A fourth member of the board, Christa Reinert,
was adamant in wanting competing proposals and voted “no’ to awarding the
contract. The newest member of the board, Karl Anderson, said that he objected
-- apparently to awarding the contract -- on the basis that the board should
follow board policy requiring competing proposals. But then, for some
unexplained reason, Karl voted for the contract’s approval.
Mercer’s school busing company, N&J Bus
Service, is owned by family members related by marriage to Torkelson and his
mother-in-law Kelly Kohegyi, who was voted off the school board in this year’s
spring election. (6/26/18)
Justice Prevails
KARL’S IN, KOHEGYI’S OUT
IN MERCER SCHOOL BOARD ELECTION
In an overwhelming
victory, Karl Anderson snowed under incumbent Kelly Kohegyi, 420 to 284, for a
seat on the five-member Mercer School Board as Mercer residents took another
major step in trying to regain control of a runaway School Board and administration.
Karl ran on a platform
of restoring honesty and transparency and noted the major need for academic and
financial overhauls, both of which are in dire need.
Mercer residents took
the initial step in the last election by voting Christa Reinert to the board
and booting off Denise Thompson, who was a part of the destructive school board
gang. Since her election, Christa has tirelessly and relentlessly
attempted to expose wasteful spending and mismanagement. For this she has
been intimated, harassed and embarrassed by Administrator Erik Torkelson, Board
President Deanna Pierpont and Kohegyi.
Christa will now have
in Karl Anderson a strong and valuable ally in cleaning up the School Board
mess.
Kohegyi was soundly
rejected by Mercer residents for numerous displays of bad judgement, including
showing the sexually-explicit movie “Fifty Shades of Grey” to young Mercer
school girls. That gave Mercer a big black eye because of the resulting
nationwide publicity. (4/9/18)
“FIFTY SHADES’ SCANDAL
STILL A REAL ISSUE
Some Mercer School
Facts readers have asked what the “Fifty Shades of Grey” ruckus is all
about. Unless they were somewhere else at the time, they would have been
overwhelmed by the negative publicity which resulted in embarrassing notoriety
for Mercer.
In brief, Kelly Kohegyi, Mercer school board
member and mother-in-law to Administrator Erik Torkelson, showed the sexually
explicit movie “Fifty Shades of Grey” to young school girls in the back seat of
her vehicle. The shocking incident received statewide –in fact nationwide
– notoriety.

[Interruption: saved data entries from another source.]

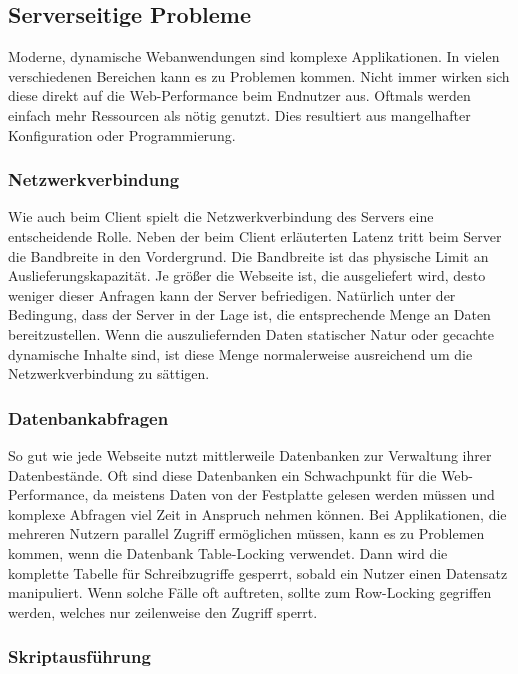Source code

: \subsection{Serverseitige Probleme}
Moderne, dynamische Webanwendungen sind komplexe Applikationen. In vielen verschiedenen Bereichen kann es zu Problemen kommen. Nicht immer wirken sich diese direkt auf die Web-Performance beim Endnutzer aus. Oftmals werden einfach mehr Ressourcen als n\"otig genutzt. Dies resultiert aus mangelhafter Konfiguration oder Programmierung. 

\subsubsection{Netzwerkverbindung}
Wie auch beim Client spielt die Netzwerkverbindung des Servers eine entscheidende Rolle. Neben der beim Client erl\"auterten Latenz tritt beim Server die Bandbreite in den Vordergrund. Die Bandbreite ist das physische Limit an Auslieferungskapazität. Je gr\"o\ss{}er die Webseite ist, die ausgeliefert wird, desto weniger dieser Anfragen kann der Server befriedigen. Nat\"urlich unter der Bedingung, dass der Server in der Lage ist, die entsprechende Menge an Daten bereitzustellen. Wenn die auszuliefernden Daten statischer Natur oder gecachte dynamische Inhalte sind, ist diese Menge normalerweise ausreichend um die Netzwerkverbindung zu s\"attigen. 

  

\subsubsection{Datenbankabfragen}
So gut wie jede Webseite nutzt mittlerweile Datenbanken zur Verwaltung ihrer Datenbestände.
Oft sind diese Datenbanken ein Schwachpunkt für die Web-Performance, da meistens Daten von der Festplatte gelesen werden müssen und komplexe Abfragen viel Zeit in Anspruch nehmen können. Bei Applikationen, die mehreren Nutzern parallel Zugriff erm\"oglichen m\"ussen, kann es zu Problemen kommen, wenn die Datenbank Table-Locking verwendet. Dann wird die komplette Tabelle f\"ur Schreibzugriffe gesperrt, sobald ein Nutzer einen Datensatz manipuliert. Wenn solche F\"alle oft auftreten, sollte zum Row-Locking gegriffen werden, welches nur zeilenweise den Zugriff sperrt.

\subsubsection{Skriptausführung}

Print, broadcast and social media were saturated with
telling how the decadent incident unfolded. It was even cited as the
“Mercer bad example” at a teacher conference as “what not to do”. Members
of the clergy condemned the act from their pulpits.

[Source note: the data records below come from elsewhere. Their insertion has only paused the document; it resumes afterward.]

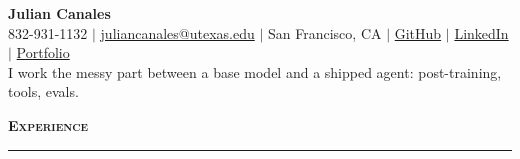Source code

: \documentclass[letterpaper,10.5pt]{article}
\renewcommand{\section}[1]{%
  \vspace{0.5em}%
  {\normalsize\bfseries\scshape #1}%
  \vspace{-0.5em}%
  \par\noindent\rule{\textwidth}{0.4pt}%
  \vspace{0.15em}%
}
\begin{document}
\begin{center}
  {\large\bfseries Julian Canales} \\[2pt]
  {\small 832-931-1132 \enspace$\vert$\enspace
  \href{mailto:juliancanales@utexas.edu}{juliancanales@utexas.edu} \enspace$\vert$\enspace
  San Francisco, CA \enspace$\vert$\enspace
  \href{https://github.com/juliancanaless}{GitHub} \enspace$\vert$\enspace
  \href{https://www.linkedin.com/in/juliancanales05/}{LinkedIn} \enspace$\vert$\enspace
  \href{https://site.jc-sync.com}{Portfolio}} \\[3pt]
  {\small I work the messy part between a base model and a shipped agent: post-training, tools, evals.}\vspace{-2pt}
\end{center}

\section{Experience}
\end{document}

Now, in the April 3 election, Kohegyi is
seeking reelection. The resurfacing of the scandal has been criticized as
“beating a dead horse” or “old news.” But the issue clearly demonstrates
the extremely poor judgment by Kohegyi, not only by showing an obscene movie to
young girls, but in many other instances – like the huge conflict of interest
issue by continuing on the school board while her son-in-law is the
administrator. (4/2/18)
The Actual Recording
THE ACT SCORES ARE “PATHETIC", NOT THE
STUDENTS
The video of October 30 Mercer School Board
meeting has been kept from Mercer citizens apparently to facilitate a scheme to
humiliate and discredit another School Board/administrator critic.

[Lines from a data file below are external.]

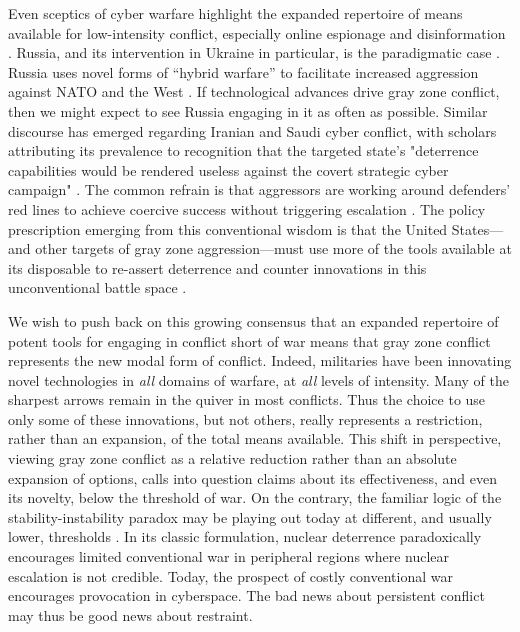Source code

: \documentclass[11pt,letterpaper,pdftex,dvipsnames,table]{article}
\begin{document}
Even sceptics of cyber warfare highlight the expanded repertoire of means available for low-intensity conflict, especially online espionage and disinformation \citep{rid_cyberwarpeace_2013, jensen_fancybearsdigital_2019}. Russia, and its intervention in Ukraine in particular, is the paradigmatic case \citep{marten_putinchoicesexplaining_2015, thomas_russiamilitarystrategy_2015}. Russia uses novel forms of “hybrid warfare” to facilitate increased aggression against NATO and the West \citep{chivvis_hybridwarrussian_2017}. If technological advances drive gray zone conflict, then we might expect to see Russia engaging in it as often as possible. Similar discourse has emerged regarding Iranian and Saudi cyber conflict, with scholars attributing its prevalence to recognition that the targeted state's "deterrence capabilities would be rendered useless against the covert strategic cyber campaign" \citep[43]{farmanfarmaian_strategiesethicshybrid_2021}. The common refrain is that aggressors are working around defenders’ red lines to achieve coercive success without triggering escalation \citep{altman_advancingattackingstrategic_2018}. The policy prescription emerging from this conventional wisdom is that the United States---and other targets of gray zone aggression---must use more of the tools available at its disposable to re-assert deterrence and counter innovations in this unconventional battle space \citep{connell_deterringiranuse_2014, hicks_othermeanspart_2019, mccarthy_deterringrussiagray_2019}.

We wish to push back on this growing consensus that an expanded repertoire of potent tools for engaging in conflict short of war means that gray zone conflict represents the new modal form of conflict. Indeed, militaries have been innovating novel technologies in \textit{all} domains of warfare, at \textit{all} levels of intensity. Many of the sharpest arrows remain in the quiver in most conflicts. Thus the choice to use only some of these innovations, but not others, really represents a restriction, rather than an expansion, of the total means available. This shift in perspective, viewing gray zone conflict as a relative reduction rather than an absolute expansion of options, calls into question claims about its effectiveness, and even its novelty, below the threshold of war. On the contrary, the familiar logic of the stability-instability paradox may be playing out today at different, and usually lower, thresholds \citep{lindsay_coercioncyberspacestabilityinstability_2018}. In its classic formulation, nuclear deterrence paradoxically encourages limited conventional war in peripheral regions where nuclear escalation is not credible. Today, the prospect of costly conventional war encourages provocation in cyberspace. The bad news about persistent conflict may thus be good news about restraint. 
\end{document}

However, this time an audio recording of the meeting was made by several
people, and you can listen to the recording as a part of this blog.
In the recording you will hear Mercer resident
Rick Duley calmly and politely explaining that the Mercer’s School’s
failing ACT scores couldn’t get the students into college. He called the
scores “pathetic”, not the students. Rick went on to ask the School Board
to pledge to work to get the ACT scores up.
At that point you will hear Board member Micki
Pierce-Holstrom shouting obscenities and Board member Noel Brandt shouting “sit
down,” sit down” to Rick, as he charged at Rick in a threatening manner.